# The Men's Shed/Workshop or The Ladies Shed/Workshop



## Grumpy (Nov 9, 2007)

OK Jocks. Lets see some photos of the Sheds that catch your eye. Either inside or out or even your own shed.
Here's a couple to start off !!!


----------



## sammouri (Dec 12, 2009)

At least they are bigger than my shed.


----------



## harry1 (Feb 22, 2012)

This is my shed, shot taken a few years ago.


----------



## Grumpy (Nov 9, 2007)

Harry, your shed is air conditioned. Lucky you.


----------



## Jim Jakosh (Nov 24, 2009)

Harry, you have a palace with air conditioning!!!!!!!! I'm jealous now!!


----------



## Grumpy (Nov 9, 2007)

Here's my place of toill. No aircon but definitely use a fan


----------



## DanYo (Jun 30, 2007)




----------



## Grumpy (Nov 9, 2007)




----------



## DanYo (Jun 30, 2007)




----------



## Texcaster (Oct 26, 2013)

My Bush shed. 9m x9m concrete floor, another 3m x9m dirt floor


----------



## a1Jim (Aug 9, 2008)

I really like looking at sheds aka shops thanks for sharing.


----------



## Texcaster (Oct 26, 2013)

Jim , in Australia an aircraft hanger can be called a shed.

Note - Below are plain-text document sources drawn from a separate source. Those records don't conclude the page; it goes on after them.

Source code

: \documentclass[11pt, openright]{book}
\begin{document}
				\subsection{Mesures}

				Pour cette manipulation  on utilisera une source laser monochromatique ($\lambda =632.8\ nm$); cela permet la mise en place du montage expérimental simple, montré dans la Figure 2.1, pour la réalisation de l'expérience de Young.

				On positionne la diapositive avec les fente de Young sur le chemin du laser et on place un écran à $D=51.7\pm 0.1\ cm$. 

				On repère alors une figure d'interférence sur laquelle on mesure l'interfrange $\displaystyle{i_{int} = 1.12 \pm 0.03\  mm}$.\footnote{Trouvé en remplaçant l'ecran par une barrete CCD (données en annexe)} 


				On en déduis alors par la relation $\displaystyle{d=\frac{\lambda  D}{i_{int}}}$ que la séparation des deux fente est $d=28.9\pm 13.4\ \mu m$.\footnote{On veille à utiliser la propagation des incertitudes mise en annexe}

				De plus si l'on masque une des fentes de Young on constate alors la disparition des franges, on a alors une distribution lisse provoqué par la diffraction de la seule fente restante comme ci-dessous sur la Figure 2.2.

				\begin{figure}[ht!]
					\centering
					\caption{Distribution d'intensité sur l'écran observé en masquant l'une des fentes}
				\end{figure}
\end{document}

I ruffled my Michigan father in laws feathers by calling his new barn/ workshop a shed.


----------



## Grumpy (Nov 9, 2007)




----------



## distrbd (Sep 14, 2011)

This is my shed ,and my dust collector:


----------



## Grumpy (Nov 9, 2007)

Good looking shed Ken
.
.
.
What about all you ladies out there. Let's see your shed!.


----------



## Texcaster (Oct 26, 2013)

distrbd,
I love your avatar! Keef is a diamond geezer. I'd go to see any band he put together!


----------



## distrbd (Sep 14, 2011)

Tex,thanks,
I like it as well.he looks as disturbed as I am.


----------